Man questioned in Lane Bryant shooting
A man is being questioned in the killing of five women at a clothing store in Tinley Park on February 2. The person was arrested Tuesday night on an unrelated outstanding warrant.
There is a man under arrest, but not for the Lane Bryant murders, and he is not in the custody of Tinley Park Police or the South Suburban Major Crimes Task Force. The man is a parolee with a history of armed robbery who bears some resemblance to the suspect in the Lane Bryant murders. And for that reason, investigators tell ABC7, they will talk to him, but they are not ready to label the man a suspect.
The man police are talking to represents one lead among many. The US Marshal's Fugitive Task Force arrested him in Chicago Tuesday night on a parole violation. Those who have seen the man say he bears a passing resemblance to the composite sketch of the Lane Bryant killer. Tinley Park Police downplay the development, saying, "There have been recent media reports that a suspect is in custody...this information is incorrect. No one has been arrested, nor do we have suspects at this time."
Late Wednesday morning, a source close to the case told ABC7 that investigators have not found anything concrete to connect the man they are questioning to the murders of five women at the store a week and a half ago. Since then, the South Suburban Major Crimes Task Force has received hundreds of tips and questioned countless people.

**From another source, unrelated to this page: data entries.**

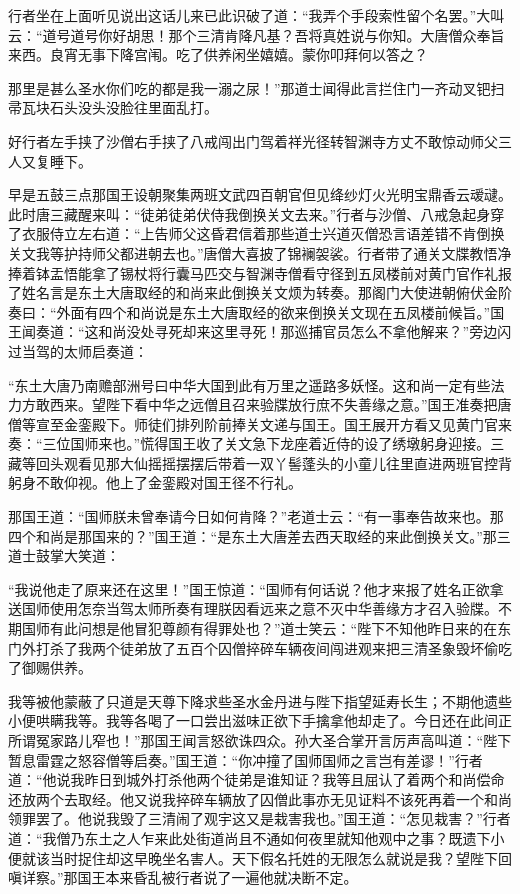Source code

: \documentclass[12pt,UTF8]{ctexbook}
\begin{document}
行者坐在上面听见说出这话儿来已此识破了道：“我弄个手段索性留个名罢。”大叫云：“道号道号你好胡思！那个三清肯降凡基？吾将真姓说与你知。大唐僧众奉旨来西。良宵无事下降宫闱。吃了供养闲坐嬉嬉。蒙你叩拜何以答之？

那里是甚么圣水你们吃的都是我一溺之尿！”那道士闻得此言拦住门一齐动叉钯扫帚瓦块石头没头没脸往里面乱打。

好行者左手挟了沙僧右手挟了八戒闯出门驾着祥光径转智渊寺方丈不敢惊动师父三人又复睡下。

早是五鼓三点那国王设朝聚集两班文武四百朝官但见绛纱灯火光明宝鼎香云叆叇。此时唐三藏醒来叫：“徒弟徒弟伏侍我倒换关文去来。”行者与沙僧、八戒急起身穿了衣服侍立左右道：“上告师父这昏君信着那些道士兴道灭僧恐言语差错不肯倒换关文我等护持师父都进朝去也。”唐僧大喜披了锦襕袈裟。行者带了通关文牒教悟净捧着钵盂悟能拿了锡杖将行囊马匹交与智渊寺僧看守径到五凤楼前对黄门官作礼报了姓名言是东土大唐取经的和尚来此倒换关文烦为转奏。那阁门大使进朝俯伏金阶奏曰：“外面有四个和尚说是东土大唐取经的欲来倒换关文现在五凤楼前候旨。”国王闻奏道：“这和尚没处寻死却来这里寻死！那巡捕官员怎么不拿他解来？”旁边闪过当驾的太师启奏道：

“东土大唐乃南赡部洲号曰中华大国到此有万里之遥路多妖怪。这和尚一定有些法力方敢西来。望陛下看中华之远僧且召来验牒放行庶不失善缘之意。”国王准奏把唐僧等宣至金銮殿下。师徒们排列阶前捧关文递与国王。国王展开方看又见黄门官来奏：“三位国师来也。”慌得国王收了关文急下龙座着近侍的设了绣墩躬身迎接。三藏等回头观看见那大仙摇摇摆摆后带着一双丫髻蓬头的小童儿往里直进两班官控背躬身不敢仰视。他上了金銮殿对国王径不行礼。

那国王道：“国师朕未曾奉请今日如何肯降？”老道士云：“有一事奉告故来也。那四个和尚是那国来的？”国王道：“是东土大唐差去西天取经的来此倒换关文。”那三道士鼓掌大笑道：

“我说他走了原来还在这里！”国王惊道：“国师有何话说？他才来报了姓名正欲拿送国师使用怎奈当驾太师所奏有理朕因看远来之意不灭中华善缘方才召入验牒。不期国师有此问想是他冒犯尊颜有得罪处也？”道士笑云：“陛下不知他昨日来的在东门外打杀了我两个徒弟放了五百个囚僧捽碎车辆夜间闯进观来把三清圣象毁坏偷吃了御赐供养。

我等被他蒙蔽了只道是天尊下降求些圣水金丹进与陛下指望延寿长生；不期他遗些小便哄瞒我等。我等各喝了一口尝出滋味正欲下手擒拿他却走了。今日还在此间正所谓冤家路儿窄也！”那国王闻言怒欲诛四众。孙大圣合掌开言厉声高叫道：“陛下暂息雷霆之怒容僧等启奏。”国王道：“你冲撞了国师国师之言岂有差谬！”行者道：“他说我昨日到城外打杀他两个徒弟是谁知证？我等且屈认了着两个和尚偿命还放两个去取经。他又说我捽碎车辆放了囚僧此事亦无见证料不该死再着一个和尚领罪罢了。他说我毁了三清闹了观宇这又是栽害我也。”国王道：“怎见栽害？”行者道：“我僧乃东土之人乍来此处街道尚且不通如何夜里就知他观中之事？既遗下小便就该当时捉住却这早晚坐名害人。天下假名托姓的无限怎么就说是我？望陛下回嗔详察。”那国王本来昏乱被行者说了一遍他就决断不定。
\end{document}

A fresh round of leads has come in since the sketch of the suspect went up on billboards across Chicago earlier this week. Within the last week and a half, investigators in Tinley Park have interviewed a number of people, and some may have been taken briefly into police custody, but none of them has been labeled a suspect. Typically it doesn't make it onto the news. Police are downplaying this latest development, following this lead as they are many others.Those men included a man who police picked up Monday in Chicago at a bar on the South Side. He was African American, heavyset and wore his hair in corn rows. Apparently the similarities to the suspect ended there. Police cut him loose after an hour or two of questioning. Police say they have an obligation to follow any and every lead whether it's based on appearance or hard evidence. The first lawsuit to come of this case may be in the works. The family of murder victim Connie Woolfolk went to court Wednesday to file a motion to seek the protection of certain evidence in this case, which often signals the makings of a potential lawsuit. The potential defendant is not yet clear.